Las brujas se sientan alrededor del maestro y esperan, reverentes, su enseñanza. Sus ropajes de criadas, de trabajadoras, son indistinguibles a los de cualquier otra mujer del siglo XIX. El lugar elegido para la tan esperada reunión es árido, alejado de la ciudad, de todo toque de civilización y, por supuesto, de las reglas del Vaticano. La escena horroriza, pero encanta. Estamos ante un evento en el que las fuerzas oscuras se apoderan de todo el paisaje. No hay forma de no ser capturados por la extravagancia y sublimidad del momento. Somos parte de la reunión secreta.
Goya, frustrado, deja caer grandes zonas oscuras, y los dos grandes personajes, el gran cabrón, a la izquierda, y una pequeña joven que será iniciada, a la derecha, se encuentran dominados por el negro puro. Un ambiente pesado domina la escena.
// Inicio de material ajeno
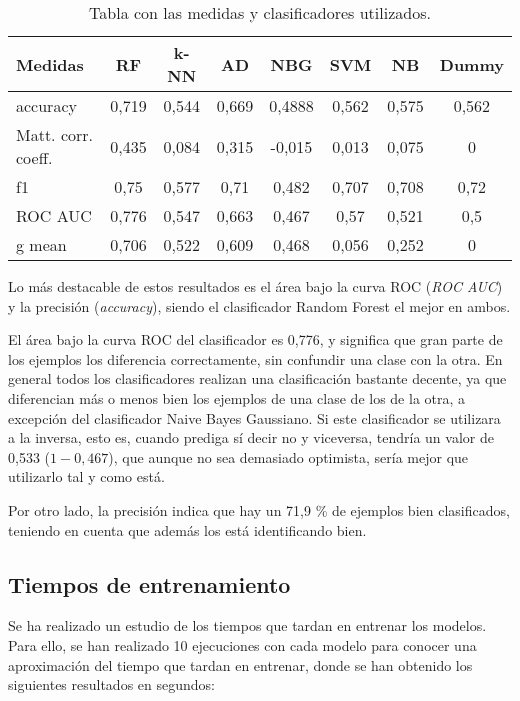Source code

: \begin{table}[h]
	\begin{center}
		\begin{tabular}{ l c c c c c c c }
			\toprule
			\textbf{Medidas} & \textbf{RF} & \textbf{k-NN} & \textbf{AD} & \textbf{NBG} & \textbf{SVM} & \textbf{NB} & \textbf{Dummy} \\ \midrule
			accuracy & 0,719 & 0,544 & 0,669& 0,4888 & 0,562 & 0,575 & 0,562 \\
			Matt. corr. coeff. & 0,435 & 0,084 & 0,315 & -0,015 & 0,013 & 0,075 & 0 \\ 
			f1 & 0,75 & 0,577 & 0,71 & 0,482 & 0,707 & 0,708 & 0,72 \\
			ROC AUC & 0,776 & 0,547 & 0,663& 0,467 & 0,57 & 0,521 & 0,5 \\
			g mean & 0,706 & 0,522 & 0,609 & 0,468 & 0,056 & 0,252 & 0 \\ \bottomrule
		\end{tabular}
		\caption{Tabla con las medidas y clasificadores utilizados.}
		\label{tab:medidas}
	\end{center}
\end{table}

Lo más destacable de estos resultados es el área bajo la curva ROC (\textit{ROC AUC}) y la precisión (\textit{accuracy}), siendo el clasificador Random Forest el mejor en ambos.

El área bajo la curva ROC del clasificador es 0,776, y significa que gran parte de los ejemplos los diferencia correctamente, sin confundir una clase con la otra. En general todos los clasificadores realizan una clasificación bastante decente, ya que diferencian más o menos bien los ejemplos de una clase de los de la otra, a excepción del clasificador Naive Bayes Gaussiano. Si este clasificador se utilizara a la inversa, esto es, cuando prediga sí decir no y viceversa, tendría un valor de 0,533 ($1 - 0,467$), que aunque no sea demasiado optimista, sería mejor que utilizarlo tal y como está.

Por otro lado, la precisión indica que hay un 71,9 \% de ejemplos bien clasificados, teniendo en cuenta que además los está identificando bien. 

\subsection{Tiempos de entrenamiento}
Se ha realizado un estudio de los tiempos que tardan en entrenar los modelos. Para ello, se han realizado 10 ejecuciones con cada modelo para conocer una aproximación del tiempo que tardan en entrenar, donde se han obtenido los siguientes resultados en segundos:

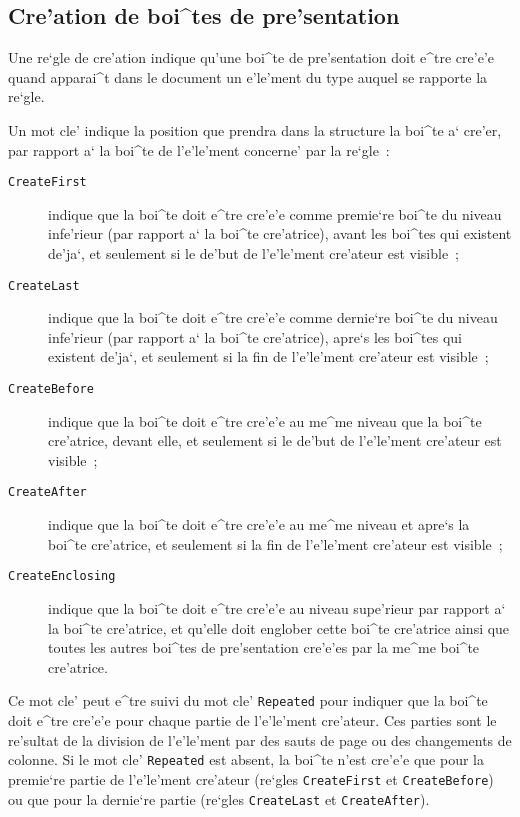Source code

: {\subsection{Cre'ation de boi^tes de pre'sentation}
\label{creation}

Une re`gle de cre'ation indique qu'une boi^te de pre'sentation doit e^tre cre'e'e
quand apparai^t dans le document un e'le'ment du type auquel se rapporte
la re`gle.

Un mot cle' indique la position que prendra dans la
structure la boi^te a` cre'er, par rapport a` la boi^te de l'e'le'ment concerne'
par la re`gle~:

\begin{description}
\item[ {\tt CreateFirst} ]indique que la boi^te doit e^tre cre'e'e comme premie`re
boi^te du niveau infe'rieur (par rapport a` la boi^te cre'atrice), avant les
boi^tes qui existent de'ja`, et seulement si le de'but de l'e'le'ment cre'ateur
est visible~;

\item[ {\tt CreateLast} ]indique que la boi^te doit e^tre cre'e'e comme dernie`re
boi^te du niveau infe'rieur (par rapport a` la boi^te cre'atrice), apre`s les
boi^tes qui existent de'ja`, et seulement si la fin de l'e'le'ment cre'ateur
est visible~;

\item[ {\tt CreateBefore} ]indique que la boi^te doit e^tre cre'e'e au me^me
niveau que la boi^te cre'atrice, devant elle, et seulement si le de'but de
l'e'le'ment cre'ateur est visible~;

\item[ {\tt CreateAfter} ]indique que la boi^te doit e^tre cre'e'e au me^me
niveau et apre`s la boi^te cre'atrice, et seulement si la fin de l'e'le'ment
cre'ateur est visible~;

\item[ {\tt CreateEnclosing} ]indique que la boi^te doit e^tre cre'e'e au
niveau supe'rieur par rapport a` la boi^te cre'atrice, et qu'elle doit
englober cette boi^te cre'atrice ainsi que toutes les autres boi^tes de
pre'sentation cre'e'es par la me^me boi^te cre'atrice.

\end{description}

Ce mot cle' peut e^tre suivi du mot cle' {\tt Repeated} pour indiquer que
la boi^te doit e^tre cre'e'e pour chaque partie de l'e'le'ment cre'ateur.
Ces parties sont le re'sultat de la division de l'e'le'ment par des sauts
de page ou des changements de colonne. Si le mot cle' {\tt Repeated} est
absent, la boi^te n'est cre'e'e que pour la premie`re partie de l'e'le'ment
cre'ateur (re`gles {\tt CreateFirst} et {\tt CreateBefore}) ou que pour
la dernie`re partie (re`gles {\tt CreateLast} et {\tt CreateAfter}).

}
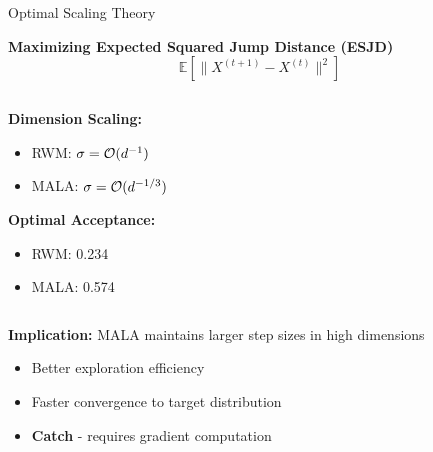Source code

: \documentclass[aspectratio=169]{beamer}
\begin{document}
\begin{frame}{Optimal Scaling Theory}

\begin{center}
\large
\textbf{Maximizing Expected Squared Jump Distance (ESJD)}
$$\mathbb{E}\left[\|X^{(t+1)} - X^{(t)}\|^2\right]$$
\end{center}


\begin{columns}
\begin{column}{0.46\textwidth}
\textbf{Dimension Scaling:}
\begin{itemize}
    \item RWM: $\sigma = \mathcal{O}(d^{-1})$
    \item \textcolor{copenhagenred}{MALA: $\sigma = \mathcal{O}(d^{-1/3})$}
\end{itemize}

\vspace{0.5em}

\textbf{Optimal Acceptance:}
\begin{itemize}
    \item RWM: 0.234
    \item \textcolor{copenhagenred}{MALA: 0.574}
\end{itemize}
\end{column}
\begin{column}{0.46\textwidth}
\end{column}
\end{columns}

\vspace{1em}

\textbf{Implication:} MALA maintains larger step sizes in high dimensions
\begin{itemize}
    \item Better exploration efficiency
    \item Faster convergence to target distribution
    \item \textbf{Catch} - requires gradient computation
\end{itemize}
\end{frame}
\end{document}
Las mujeres se agolpan y tambalean. Todas miran con desconcierto y miedo. La multitud busca protegerse del mal. Pero el mal no es su maestro. El mal viene de afuera, de más allá de la pintura. Es aquello que las amenaza y las hace estrujar sus cuerpos en un óvalo de incertidumbre.
Ubicada en la pared justo al frente, haciendo una reconstrucción mental de la Quinta del Sordo, lugar donde Goya pintó estos murales, se ubicaría La Romería de San Isidro, una escena de carácter religioso. Aquí la división clara para aquel que, como Goya, viviera entre aquellas paredes: se enfrenta el catolicismo y lo anti-clerical.
Las brujas temen a la iglesia. La inquisición es el símbolo del terror de la España que ha retrocedido a la oscuridad de las pinturas negras. La razón se ha dormido y los ideales de la ilustración desaparecieron. Las brujas no temen al cabro. No. Las brujas temen a la iglesia.